在声学研究的浩瀚领域中,一场由人工智能与国产算力共同驱动的科研变革正悄然兴起。从国产大飞机舱内噪音的精准调控,到家庭影院中环绕声场的沉浸式体验,声学技术的每一次进步,都在深刻改变着人类感知与探索世界的方式。
传统声学研究长期依赖“实验验证+数值建模”的模式,但随着问题复杂度的不断提升,数据量与模型规模的急剧增长,使得传统计算方式逐渐触及性能极限。在科研创新的激烈竞争中,科学家们的时间与精力不应被底层基础设施的调试与等待所消耗,突破算力瓶颈,成为提升声学研究效率的关键所在。
中国声学学会常务副秘书长王秀明指出,当前声学研究对算力提出了四大核心需求:极高的计算性能,以应对海量实验与仿真数据的处理;更高的计算精度,尤其是双精度浮点(FP64)格式在关键数值模拟中的不可或缺性;海量内存容量与带宽,以支撑不断增长的数据规模;以及底层的数据安全,确保科研数据的万无一失。
面对这些挑战,人工智能与强化学习等新技术的融入,为声学研究开辟了新的可能。海光信息科研行业总经理韩美筠强调:“科研智能化的核心在于算力智能化。”AI模型与高端算力的深度融合,正引领声学研究迈入“智能驱动”的新纪元。
在这场变革中,以海光为代表的国产算力凭借其系统级优势,成为声学科研的“加速器”。海光通过构建基于C86处理器与全精度DCU卡的协同计算架构,为声场模拟、噪声控制、结构振动分析等复杂任务提供了高并发、高能效的算力支持。
在科研实践中,海光算力的优势得到了充分验证。例如,在航空噪声控制领域,传统数值模拟需耗时近一个月,而在海光AI算力的加持下,同一任务可缩短至数天完成。在水声工程领域,海光通过AI模型与高端算力的深度融合,实现了仿真效率、特征识别精度与实时响应能力的数量级提升。

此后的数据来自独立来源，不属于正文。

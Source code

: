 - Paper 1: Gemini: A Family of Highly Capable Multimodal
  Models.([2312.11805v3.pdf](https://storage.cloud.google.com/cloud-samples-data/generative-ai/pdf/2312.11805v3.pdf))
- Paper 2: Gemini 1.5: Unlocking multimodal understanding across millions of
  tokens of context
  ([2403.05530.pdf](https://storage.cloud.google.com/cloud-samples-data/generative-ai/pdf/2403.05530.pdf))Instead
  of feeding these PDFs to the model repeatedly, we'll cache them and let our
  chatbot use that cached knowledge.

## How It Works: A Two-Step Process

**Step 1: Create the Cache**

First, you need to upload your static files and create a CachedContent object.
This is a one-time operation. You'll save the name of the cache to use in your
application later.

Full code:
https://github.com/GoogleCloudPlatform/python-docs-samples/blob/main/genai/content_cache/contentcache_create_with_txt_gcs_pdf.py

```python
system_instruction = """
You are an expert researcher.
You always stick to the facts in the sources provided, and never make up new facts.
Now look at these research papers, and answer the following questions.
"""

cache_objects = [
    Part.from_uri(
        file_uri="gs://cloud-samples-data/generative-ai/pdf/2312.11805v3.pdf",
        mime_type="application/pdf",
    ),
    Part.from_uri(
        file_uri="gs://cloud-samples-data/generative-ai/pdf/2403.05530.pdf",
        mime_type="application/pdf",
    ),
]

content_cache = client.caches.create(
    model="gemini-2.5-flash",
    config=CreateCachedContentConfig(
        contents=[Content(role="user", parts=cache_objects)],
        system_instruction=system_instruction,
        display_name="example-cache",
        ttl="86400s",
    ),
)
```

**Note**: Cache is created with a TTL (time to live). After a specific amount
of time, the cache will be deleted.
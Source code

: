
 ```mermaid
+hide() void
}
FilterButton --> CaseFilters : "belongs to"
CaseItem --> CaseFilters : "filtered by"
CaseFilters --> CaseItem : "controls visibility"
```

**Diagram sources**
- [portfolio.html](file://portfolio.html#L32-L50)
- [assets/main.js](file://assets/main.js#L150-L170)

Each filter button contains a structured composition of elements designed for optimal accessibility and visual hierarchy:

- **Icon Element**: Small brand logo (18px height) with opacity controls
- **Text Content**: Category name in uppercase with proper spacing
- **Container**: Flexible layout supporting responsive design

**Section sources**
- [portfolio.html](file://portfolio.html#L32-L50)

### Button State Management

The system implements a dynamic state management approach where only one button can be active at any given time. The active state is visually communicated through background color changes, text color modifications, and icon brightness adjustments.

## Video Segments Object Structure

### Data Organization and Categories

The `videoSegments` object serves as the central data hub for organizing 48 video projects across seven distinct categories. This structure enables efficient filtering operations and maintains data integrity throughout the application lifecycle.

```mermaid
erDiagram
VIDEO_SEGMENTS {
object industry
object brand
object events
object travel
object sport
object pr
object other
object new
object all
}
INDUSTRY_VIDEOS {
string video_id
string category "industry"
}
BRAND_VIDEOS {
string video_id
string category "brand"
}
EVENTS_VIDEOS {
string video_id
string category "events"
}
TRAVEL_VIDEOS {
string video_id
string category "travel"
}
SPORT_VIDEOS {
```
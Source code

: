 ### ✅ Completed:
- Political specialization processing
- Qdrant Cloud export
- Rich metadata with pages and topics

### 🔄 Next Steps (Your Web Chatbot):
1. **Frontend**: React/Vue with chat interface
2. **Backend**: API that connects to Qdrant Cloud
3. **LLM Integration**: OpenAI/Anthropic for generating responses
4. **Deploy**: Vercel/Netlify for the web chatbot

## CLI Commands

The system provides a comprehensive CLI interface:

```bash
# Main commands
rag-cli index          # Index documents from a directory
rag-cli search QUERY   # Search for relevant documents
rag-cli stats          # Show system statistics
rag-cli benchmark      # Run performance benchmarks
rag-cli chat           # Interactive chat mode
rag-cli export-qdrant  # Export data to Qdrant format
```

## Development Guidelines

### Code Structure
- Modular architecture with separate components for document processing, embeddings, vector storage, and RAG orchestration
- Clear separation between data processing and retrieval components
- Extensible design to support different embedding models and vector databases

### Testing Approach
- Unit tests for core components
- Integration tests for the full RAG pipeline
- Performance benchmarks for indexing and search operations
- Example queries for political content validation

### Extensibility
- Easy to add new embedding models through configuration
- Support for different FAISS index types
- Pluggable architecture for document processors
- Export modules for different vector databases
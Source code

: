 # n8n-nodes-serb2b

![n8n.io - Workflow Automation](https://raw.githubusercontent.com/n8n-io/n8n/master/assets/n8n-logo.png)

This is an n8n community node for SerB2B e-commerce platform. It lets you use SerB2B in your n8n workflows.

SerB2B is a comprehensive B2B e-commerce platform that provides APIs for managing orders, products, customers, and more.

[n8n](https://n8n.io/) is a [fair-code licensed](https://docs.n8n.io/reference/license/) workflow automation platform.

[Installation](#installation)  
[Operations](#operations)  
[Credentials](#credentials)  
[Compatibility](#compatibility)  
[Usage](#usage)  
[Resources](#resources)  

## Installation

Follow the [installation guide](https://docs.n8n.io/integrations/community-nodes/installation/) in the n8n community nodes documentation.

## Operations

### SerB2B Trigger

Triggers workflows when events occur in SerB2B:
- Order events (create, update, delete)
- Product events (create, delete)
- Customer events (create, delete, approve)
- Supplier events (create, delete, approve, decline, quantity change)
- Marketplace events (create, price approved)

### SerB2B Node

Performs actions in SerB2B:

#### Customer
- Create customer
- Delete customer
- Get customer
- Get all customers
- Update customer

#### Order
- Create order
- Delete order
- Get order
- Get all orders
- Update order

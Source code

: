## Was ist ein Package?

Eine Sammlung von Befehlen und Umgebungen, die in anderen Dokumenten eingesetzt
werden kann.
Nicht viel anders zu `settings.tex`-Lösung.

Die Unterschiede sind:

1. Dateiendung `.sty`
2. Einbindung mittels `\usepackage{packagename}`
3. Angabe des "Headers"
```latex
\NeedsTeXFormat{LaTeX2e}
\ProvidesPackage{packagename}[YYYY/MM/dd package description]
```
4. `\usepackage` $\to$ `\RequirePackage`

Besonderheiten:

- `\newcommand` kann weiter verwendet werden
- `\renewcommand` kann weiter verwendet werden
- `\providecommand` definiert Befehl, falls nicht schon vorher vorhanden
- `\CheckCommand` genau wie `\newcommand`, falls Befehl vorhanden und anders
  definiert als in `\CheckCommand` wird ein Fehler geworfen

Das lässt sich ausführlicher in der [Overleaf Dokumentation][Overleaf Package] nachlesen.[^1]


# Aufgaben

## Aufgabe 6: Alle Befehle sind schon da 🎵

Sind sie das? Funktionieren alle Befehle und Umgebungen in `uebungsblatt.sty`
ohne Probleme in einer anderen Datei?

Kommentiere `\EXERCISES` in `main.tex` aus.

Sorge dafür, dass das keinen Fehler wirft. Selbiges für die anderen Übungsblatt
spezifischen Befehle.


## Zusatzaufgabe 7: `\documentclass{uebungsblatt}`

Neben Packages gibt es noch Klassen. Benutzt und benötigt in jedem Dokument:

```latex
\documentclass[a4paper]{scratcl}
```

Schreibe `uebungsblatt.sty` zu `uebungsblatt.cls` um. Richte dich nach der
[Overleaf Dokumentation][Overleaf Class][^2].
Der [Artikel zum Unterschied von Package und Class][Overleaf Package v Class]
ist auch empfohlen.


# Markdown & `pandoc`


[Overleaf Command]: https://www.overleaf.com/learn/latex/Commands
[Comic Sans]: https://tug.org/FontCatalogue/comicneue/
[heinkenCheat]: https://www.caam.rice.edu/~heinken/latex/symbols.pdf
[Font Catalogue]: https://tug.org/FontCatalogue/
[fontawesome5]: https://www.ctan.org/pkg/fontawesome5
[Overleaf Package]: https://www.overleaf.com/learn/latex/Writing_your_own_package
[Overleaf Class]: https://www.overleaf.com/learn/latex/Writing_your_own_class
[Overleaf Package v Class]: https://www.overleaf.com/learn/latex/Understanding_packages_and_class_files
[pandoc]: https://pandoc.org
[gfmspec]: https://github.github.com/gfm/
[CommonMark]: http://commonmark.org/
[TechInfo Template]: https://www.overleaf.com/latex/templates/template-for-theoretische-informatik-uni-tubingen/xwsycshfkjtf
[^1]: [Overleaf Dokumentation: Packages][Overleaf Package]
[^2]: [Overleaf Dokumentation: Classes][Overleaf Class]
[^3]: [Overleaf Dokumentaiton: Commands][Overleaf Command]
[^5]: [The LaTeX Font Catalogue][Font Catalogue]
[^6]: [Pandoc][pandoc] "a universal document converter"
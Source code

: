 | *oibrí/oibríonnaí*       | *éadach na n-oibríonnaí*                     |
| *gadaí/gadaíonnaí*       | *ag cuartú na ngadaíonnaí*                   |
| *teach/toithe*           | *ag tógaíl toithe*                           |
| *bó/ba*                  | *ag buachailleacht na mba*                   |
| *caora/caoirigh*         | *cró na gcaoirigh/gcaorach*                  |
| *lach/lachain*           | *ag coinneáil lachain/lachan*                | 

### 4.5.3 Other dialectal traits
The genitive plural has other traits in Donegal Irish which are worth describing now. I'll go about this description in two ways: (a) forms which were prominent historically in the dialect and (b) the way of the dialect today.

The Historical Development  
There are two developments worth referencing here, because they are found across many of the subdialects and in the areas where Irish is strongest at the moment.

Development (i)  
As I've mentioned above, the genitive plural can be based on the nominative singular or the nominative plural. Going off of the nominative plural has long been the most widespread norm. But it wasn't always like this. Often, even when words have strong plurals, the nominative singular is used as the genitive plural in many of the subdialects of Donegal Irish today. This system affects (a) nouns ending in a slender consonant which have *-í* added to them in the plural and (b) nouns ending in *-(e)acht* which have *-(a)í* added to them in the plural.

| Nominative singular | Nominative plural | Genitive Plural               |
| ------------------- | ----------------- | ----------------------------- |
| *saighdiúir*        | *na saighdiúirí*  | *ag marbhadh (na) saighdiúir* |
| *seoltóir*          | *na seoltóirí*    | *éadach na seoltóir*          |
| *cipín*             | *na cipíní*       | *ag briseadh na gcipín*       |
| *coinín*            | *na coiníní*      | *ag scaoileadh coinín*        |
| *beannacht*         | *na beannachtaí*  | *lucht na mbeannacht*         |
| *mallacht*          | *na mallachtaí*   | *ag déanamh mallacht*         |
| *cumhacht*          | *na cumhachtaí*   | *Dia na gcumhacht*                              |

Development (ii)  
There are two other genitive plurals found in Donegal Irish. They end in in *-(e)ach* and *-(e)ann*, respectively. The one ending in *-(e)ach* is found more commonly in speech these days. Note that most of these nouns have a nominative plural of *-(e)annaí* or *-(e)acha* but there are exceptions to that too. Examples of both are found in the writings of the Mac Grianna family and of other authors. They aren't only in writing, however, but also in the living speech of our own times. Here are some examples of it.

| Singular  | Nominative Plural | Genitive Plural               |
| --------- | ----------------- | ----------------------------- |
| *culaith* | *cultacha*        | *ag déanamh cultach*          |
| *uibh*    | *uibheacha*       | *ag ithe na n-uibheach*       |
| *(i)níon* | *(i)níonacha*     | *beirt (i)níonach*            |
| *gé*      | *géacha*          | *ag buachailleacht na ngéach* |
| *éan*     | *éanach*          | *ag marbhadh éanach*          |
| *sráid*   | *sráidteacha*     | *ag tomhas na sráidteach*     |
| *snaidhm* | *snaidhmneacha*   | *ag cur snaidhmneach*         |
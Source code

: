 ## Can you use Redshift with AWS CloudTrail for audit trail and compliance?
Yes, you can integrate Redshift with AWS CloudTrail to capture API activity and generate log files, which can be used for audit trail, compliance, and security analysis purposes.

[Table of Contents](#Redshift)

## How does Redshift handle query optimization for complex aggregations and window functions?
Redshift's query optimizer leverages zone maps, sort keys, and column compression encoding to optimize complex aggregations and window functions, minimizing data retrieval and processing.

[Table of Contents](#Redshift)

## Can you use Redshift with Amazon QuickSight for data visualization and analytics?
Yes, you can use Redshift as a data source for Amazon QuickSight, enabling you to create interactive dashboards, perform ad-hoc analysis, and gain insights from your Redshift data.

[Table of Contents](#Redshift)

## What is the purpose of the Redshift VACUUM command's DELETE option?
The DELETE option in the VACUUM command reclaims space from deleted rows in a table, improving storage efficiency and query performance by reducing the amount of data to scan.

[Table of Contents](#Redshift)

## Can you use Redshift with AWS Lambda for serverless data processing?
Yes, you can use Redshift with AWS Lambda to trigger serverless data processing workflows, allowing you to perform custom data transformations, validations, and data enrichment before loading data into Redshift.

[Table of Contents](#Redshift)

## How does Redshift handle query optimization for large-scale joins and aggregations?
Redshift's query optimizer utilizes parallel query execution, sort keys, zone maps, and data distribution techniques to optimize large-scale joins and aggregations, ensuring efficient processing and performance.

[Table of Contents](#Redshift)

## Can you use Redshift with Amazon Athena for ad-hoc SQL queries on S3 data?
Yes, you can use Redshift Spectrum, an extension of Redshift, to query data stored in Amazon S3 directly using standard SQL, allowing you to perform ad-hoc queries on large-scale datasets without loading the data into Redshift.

除了极致性能,海光算力还具备全面生态兼容性。其C86处理器兼容x86架构,DCU芯片兼容CUDA和ROCm生态,同时兼容国内外主流软件开发环境。这使得科研进展能够“零成本”平滑迁移至国产算力平台,科学家们可以将更多精力投入到模型构建、训练优化与结果验证等核心科研任务中。
海光DCU提供的全精度覆盖算力支持,从FP64、FP32到FP16、BF16、INT8等,可全面满足从模型仿真、数据分析到AI推理等多元场景的科研需求,确保科学探索的深度与准度。
在全球科研创新竞速的今天,国产算力已成为支撑前沿探索的重要基石。海光成熟的CPU+DCU协同架构,融合了GPUfusion异构加速与DeepAI深算智能引擎,构建了从底层算子到上层模型的全链路支持能力。这不仅解决了国产算力“有没有”的问题,更在“好不好用”上实现了关键突破。
海光算力的实力已在多个前沿科学领域得到实证。在生命科学领域,海光优化版AlphaFold(AF3)在国产平台上成功复现了国际顶尖算法性能;在材料科学领域,由海光支持的研究论文在《Nature》子刊发表,创新性地融合了AI高通量筛选与模拟计算,大幅提升了新材料研发效率。
以海光为代表的国产算力,正逐步演进为支撑科研新生态的关键基础设施。在流体力学、材料科学、生命科学等多个领域,海光平台不仅实现了主流CFD求解器性能的显著提升、分子动力学模拟与晶格结构计算周期的有效缩短、基因比对与蛋白质预测效率的更高提升,更从根本上推动了前沿学科向智能化、高效化研究范式的转型。